From a personal perspective, I love my iPad and go almost everywhere with it. At the same time, I think that I have to pay almost double for it versus what it should cost. Why is the iPad overpriced, you ask? I lay the blame squarely on Microsoft. For years, Microsoft was so dominant in all things web, PC, and software that they went to sleep. So when Apple blew onto the scene with the iPod, iPhone, and iPad Microsoft was asleep. In fact they were sleeping so soundly that four years later they still can't come up with anything to compete against Apple. (Zune, really??) Microsoft's lack of competition has seemingly made them unable to compete against Apple. It's a paradox, I know. Does that mean Microsoft is going the way of the dodo bird anytime soon? Hardly, but what it means for me is that Apple can charge me twice as much as it should be able to for its products simply because there is no competition and they know it.
So let's take a look at Cisco. Unless you're in IT (or the world of financial investment), you probably don't spend much time thinking about networking. If you did you'd find that the topic is incredibly rich - software, learning systems, hardware, fiber optics, and even quantum computing. Cisco, for decades, has been the 800 pound gorilla of networking. Today they have annual revenues of almost $50 Billion and a market cap which, at $90 billion, is about twice that of Hewlett Packard. Cisco sells networking products on six continents and spends more on R&D than any of its competitors although IBM is a close second. Given that Cisco is such a "heavy hitter", why then has their stock lost over 25% of its value year-to-date in 2012? Granted, its stock had a good run towards the end of last year but that's not making investors and institutional holders feel any better right now.

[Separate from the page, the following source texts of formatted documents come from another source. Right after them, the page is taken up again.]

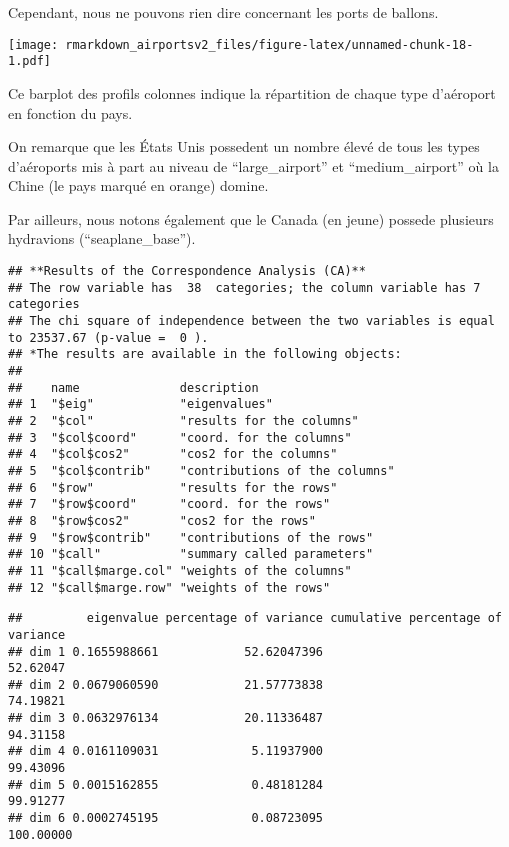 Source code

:\documentclass[
]{compterendu}
\begin{document}
Cependant, nous ne pouvons rien dire concernant les ports de ballons.

\texttt{[image: rmarkdown\_airportsv2\_files/figure-latex/unnamed-chunk-18-1.pdf]}

Ce barplot des profils colonnes indique la répartition de chaque type
d'aéroport en fonction du pays.

On remarque que les États Unis possedent un nombre élevé de tous les
types d'aéroports mis à part au niveau de ``large\_airport'' et
``medium\_airport'' où la Chine (le pays marqué en orange) domine.

Par ailleurs, nous notons également que le Canada (en jeune) possede
plusieurs hydravions (``seaplane\_base'').

\begin{verbatim}
## **Results of the Correspondence Analysis (CA)**
## The row variable has  38  categories; the column variable has 7 categories
## The chi square of independence between the two variables is equal to 23537.67 (p-value =  0 ).
## *The results are available in the following objects:
## 
##    name              description                   
## 1  "$eig"            "eigenvalues"                 
## 2  "$col"            "results for the columns"     
## 3  "$col$coord"      "coord. for the columns"      
## 4  "$col$cos2"       "cos2 for the columns"        
## 5  "$col$contrib"    "contributions of the columns"
## 6  "$row"            "results for the rows"        
## 7  "$row$coord"      "coord. for the rows"         
## 8  "$row$cos2"       "cos2 for the rows"           
## 9  "$row$contrib"    "contributions of the rows"   
## 10 "$call"           "summary called parameters"   
## 11 "$call$marge.col" "weights of the columns"      
## 12 "$call$marge.row" "weights of the rows"
\end{verbatim}

\begin{verbatim}
##         eigenvalue percentage of variance cumulative percentage of variance
## dim 1 0.1655988661            52.62047396                          52.62047
## dim 2 0.0679060590            21.57773838                          74.19821
## dim 3 0.0632976134            20.11336487                          94.31158
## dim 4 0.0161109031             5.11937900                          99.43096
## dim 5 0.0015162855             0.48181284                          99.91277
## dim 6 0.0002745195             0.08723095                         100.00000
\end{verbatim}
\end{document}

The next revolution in computing is coming in the networking space. Computers have become so powerful and storage is becoming so ubiquitous that the bottleneck has become the speed at which information can be moved from one point to another. Also, where networks used to be "dumb", acting much like water piping in your home, the science is moving towards intelligent, learning systems. These next generation networks are being created to evaluate data packets and route them like an omnipresent traffic cop. When they fully replace the older networks, we will experience the next big revolution in computing. Rather than measuring throughput in megabits per second MBPS and latency in milliseconds we will be seeing traffic move at giga and peta bytes per second at latency rates in the micro range.
The technology that I am referencing directly above has been commercially available for almost two years - from Juniper Networks. The Juniper product is called "Q Fabric" and is so advanced that you could almost call it "creepy". So where is Cisco's response to this upstart challenge? Well, we might see something come out in 2013 from their project codenamed "JawBreaker". Folks, I don't know what you think but a three-year lag against a competitor is either a brilliant move to let them iron the bugs out of the new technology or its the act of a company that has fallen asleep.
Unlike Microsoft, which has so many product lines that it's hard to find a beginning and an end (Windows, XBox, Office, Exchange, Visio, IE, etc, etc.) Cisco is really just a networking company. As the stock market is showing through punishment of its stock, Cisco needs to become more nimble and agile, fast. Will Cisco get crushed by a competitor overnight or even in a decade? Not likely. Is Cisco too big to fail? Hardly.